The pushback nearly 100 years later may have occurred when black veterans returned here from fighting World War II, where they had fought alongside whites, and refused to bow to Jim Crow. The Brown v. Board of Education decision to integrate schools came next in 1954. The following year, when Rosa Parks refused to yield her bus seat to a white man, the Montgomery bus boycott, the march from Selma to Montgomery, and other nonviolent actions followed. Dr. Martin Luther King Jr. now leading the movement, made contact with JFK, and the Civil Rights and Voting Rights acts seemed to spell out the demise of Jim Crow.
"The Civil Rights movement succeeded in raising black voter participation. African American registration rates soared in Georgia from 19.3% to 60.4%; in Alabama from 19.3% to 61.3%; in Mississippi from 6.7% to 66.5%; in Louisiana from 31.6% to 60.8%," write Fitrakis and Wasserman.
Jim Crow 3 assumes a strange, unexpected guise indeed. He became the War on Drugs--really a war on blacks--which filled prisons to the breaking point. Privatization of prisons exacerbated the suffering of the by-far largest numbers of "criminals" in the world." Americans serve essentially as cash flow, regardless of the impact of their imprisonment on society as a whole" and "The particular focus on the black community has become an organized assault not unlike US oppression of Third World countries around the world." Fitrakis and Wasserman call this blighted system "the prison-industrial complex."
Everyone smoked pot, but, since Nixon's push in 1971, somehow blacks and Hispanics were rounded up in far greater numbers than whites. The recent push to legalize marijuana is slow indeed, with just a few states having signed on, but citizens are rallying for it in large numbers in many other states. And voting laws are becoming more lenient toward nonviolent felons, many of their convictions drug-related, also gradually but farther along since the 1990s, incentive for some amount of optimism in the midst of this racist morass.

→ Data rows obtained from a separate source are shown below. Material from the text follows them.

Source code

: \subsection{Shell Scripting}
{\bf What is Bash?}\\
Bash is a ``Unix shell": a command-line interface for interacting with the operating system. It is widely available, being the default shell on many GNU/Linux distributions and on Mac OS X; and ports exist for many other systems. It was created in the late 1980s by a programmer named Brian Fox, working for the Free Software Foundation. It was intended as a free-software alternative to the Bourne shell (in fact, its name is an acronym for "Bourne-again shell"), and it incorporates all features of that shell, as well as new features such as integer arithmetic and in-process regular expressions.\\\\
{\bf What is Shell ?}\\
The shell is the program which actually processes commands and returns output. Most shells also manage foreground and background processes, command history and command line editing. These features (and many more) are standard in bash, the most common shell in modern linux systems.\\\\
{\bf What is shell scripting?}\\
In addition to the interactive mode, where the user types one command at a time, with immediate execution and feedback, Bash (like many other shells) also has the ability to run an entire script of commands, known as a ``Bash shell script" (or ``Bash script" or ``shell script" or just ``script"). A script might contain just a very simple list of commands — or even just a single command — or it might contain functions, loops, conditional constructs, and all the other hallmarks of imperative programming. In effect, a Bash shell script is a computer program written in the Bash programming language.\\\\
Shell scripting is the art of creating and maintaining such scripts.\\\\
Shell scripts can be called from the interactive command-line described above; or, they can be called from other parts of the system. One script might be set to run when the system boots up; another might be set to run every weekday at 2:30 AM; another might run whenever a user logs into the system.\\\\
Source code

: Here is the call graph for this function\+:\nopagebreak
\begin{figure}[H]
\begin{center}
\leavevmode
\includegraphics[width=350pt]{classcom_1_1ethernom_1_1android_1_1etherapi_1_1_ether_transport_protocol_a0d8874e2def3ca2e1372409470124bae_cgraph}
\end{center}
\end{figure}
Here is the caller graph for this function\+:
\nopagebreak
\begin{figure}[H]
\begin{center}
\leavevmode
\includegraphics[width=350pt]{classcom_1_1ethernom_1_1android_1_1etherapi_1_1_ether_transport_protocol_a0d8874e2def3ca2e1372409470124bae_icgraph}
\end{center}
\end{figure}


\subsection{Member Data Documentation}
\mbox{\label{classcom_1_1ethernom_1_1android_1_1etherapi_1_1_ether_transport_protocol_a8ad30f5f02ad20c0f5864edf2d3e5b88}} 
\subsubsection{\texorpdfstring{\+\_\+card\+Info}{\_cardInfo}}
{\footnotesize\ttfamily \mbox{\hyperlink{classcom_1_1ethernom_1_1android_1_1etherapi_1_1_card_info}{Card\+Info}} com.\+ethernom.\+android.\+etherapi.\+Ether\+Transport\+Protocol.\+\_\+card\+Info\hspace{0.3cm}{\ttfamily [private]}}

This section, on the Drug Wars as a form of Jim Crow, is the most compelling since it forms a new and shocking chapter in the history of oppression.
"As of 2016, roughly one in every three young African American men are under control of the criminal justice system, i.e., in prison, in jail, or on probation or parole. Millions have lost their right to vote, skewing the electorate strongly toward the GOP"; and "In 2009, according to the Department of Justice, African-Americans made up 12% of the general US population but 60% of the prison population."
But the next two sections shock again: Part 2, "Flip," is subtitled "The Fourth Jim Crow: Race-Based Election Theft Goes Global":
"William Blum's book Killing Hope: U.S. Military and C.I.A. Interventions since World War II lists 57 instances of the United States overthrowing, or attempting to overthrow, a foreign government since the World War II.
Our military and intelligence agencies have regularly interfered in elections, overthrown or killed the rightful victors and installed regimes friendly to the financial interests of American corporations.
The blowback has reshaped our own political system.
The art and science of subverting foreign governments has come home to roost."
The authors expand Blum's list of 57 events hereafter, as endless as human corruption and suffering itself; it begins in 1804, when Haitian slaves overthrew their masters and US intervention subsequently installed puppet dictators, the Duvaliers, at the end of the twentieth century, denying the people their basic human rights; and ends with the rise of ISIS and other terrorist organizations and how they have come to shape our elections "as candidates outdo each other in demanding military solutions to complex problems where armed intervention often makes things worse."